Algo tienen en común las disputas que suscitó la
publicación de Amoris Laetitia y la nueva polémica que se acaba de
originar por la pretensión de la mayoría de obispos alemanes de permitir la
comunión a los luteranos casado con católicos: el Sacramento de la Eucaristía, origen y culmen de la vida cristiana para
un católico.
En Amoris
Laetitia, y en su posterior interpretación bonaerense, se deja
abierta la posibilidad de que puedan comulgar sacramentalmente los divorciados
que se hayan vuelto a casar civilmente (o vivan maritalmente con sus nuevas
parejas sin ninguna vinculación legal).
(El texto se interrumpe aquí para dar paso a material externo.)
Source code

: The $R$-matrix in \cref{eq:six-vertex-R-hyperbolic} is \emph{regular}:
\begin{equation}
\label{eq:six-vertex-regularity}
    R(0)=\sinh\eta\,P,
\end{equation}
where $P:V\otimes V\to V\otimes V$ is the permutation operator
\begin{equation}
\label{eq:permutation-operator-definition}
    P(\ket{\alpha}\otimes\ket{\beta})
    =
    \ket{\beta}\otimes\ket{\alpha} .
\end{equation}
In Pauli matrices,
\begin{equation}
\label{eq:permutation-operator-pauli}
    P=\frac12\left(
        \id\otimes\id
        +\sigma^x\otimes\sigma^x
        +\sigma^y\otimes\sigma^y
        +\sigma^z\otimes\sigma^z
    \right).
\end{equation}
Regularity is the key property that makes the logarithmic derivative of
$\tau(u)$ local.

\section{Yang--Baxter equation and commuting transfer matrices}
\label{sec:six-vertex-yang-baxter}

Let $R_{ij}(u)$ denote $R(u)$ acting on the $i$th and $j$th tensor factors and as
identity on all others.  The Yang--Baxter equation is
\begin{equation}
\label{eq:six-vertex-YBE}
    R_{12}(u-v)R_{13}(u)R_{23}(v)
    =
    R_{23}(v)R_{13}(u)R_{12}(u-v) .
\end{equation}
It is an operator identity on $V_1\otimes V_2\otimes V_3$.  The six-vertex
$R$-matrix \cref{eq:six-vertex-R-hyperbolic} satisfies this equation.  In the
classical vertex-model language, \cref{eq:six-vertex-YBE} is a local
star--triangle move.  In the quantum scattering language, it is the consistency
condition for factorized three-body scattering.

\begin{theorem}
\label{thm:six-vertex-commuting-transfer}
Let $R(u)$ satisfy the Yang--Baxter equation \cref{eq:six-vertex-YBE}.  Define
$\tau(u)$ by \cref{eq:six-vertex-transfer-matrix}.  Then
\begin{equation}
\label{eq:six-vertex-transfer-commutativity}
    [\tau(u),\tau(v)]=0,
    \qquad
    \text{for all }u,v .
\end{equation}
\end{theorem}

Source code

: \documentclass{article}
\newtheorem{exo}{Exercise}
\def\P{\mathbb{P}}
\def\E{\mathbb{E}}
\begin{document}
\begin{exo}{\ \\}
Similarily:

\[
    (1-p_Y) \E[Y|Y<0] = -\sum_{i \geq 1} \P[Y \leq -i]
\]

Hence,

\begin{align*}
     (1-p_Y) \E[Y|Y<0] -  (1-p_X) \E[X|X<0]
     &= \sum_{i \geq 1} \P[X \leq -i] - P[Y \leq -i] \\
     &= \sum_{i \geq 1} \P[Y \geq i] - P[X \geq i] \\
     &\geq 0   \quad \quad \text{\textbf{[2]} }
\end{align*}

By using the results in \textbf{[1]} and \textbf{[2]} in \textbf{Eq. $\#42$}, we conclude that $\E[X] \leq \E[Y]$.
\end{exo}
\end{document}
Se ha defendido públicamente que estas
personas que viven en adulterio puedan acceder, tras un proceso de
discernimiento (palabra que se está utilizando como ariete para justificarlo
casi todo), primero al sacramento de la penitencia y luego a la comunión
sacramental. Y ello, sin necesidad de propósito de enmienda alguno. Es decir,
te confiesas, comulgas y sigues viviendo en adulterio, llevando vida marital
con tu segunda pareja con plena conciencia de vivir en pecado mortal como
si tal cosa (o sin conciencia alguna: no sé qué es peor).
Y aquí entra en juego el
problema de la conciencia. Dicen
que puedes vivir en pecado mortal objetivamente y que tu conciencia, sin
embargo, te permita sentirte en gracia y comulgar tranquilamente. ¿Cómo es
posible? Pues porque nos han dado el cambiazo en el concepto de conciencia.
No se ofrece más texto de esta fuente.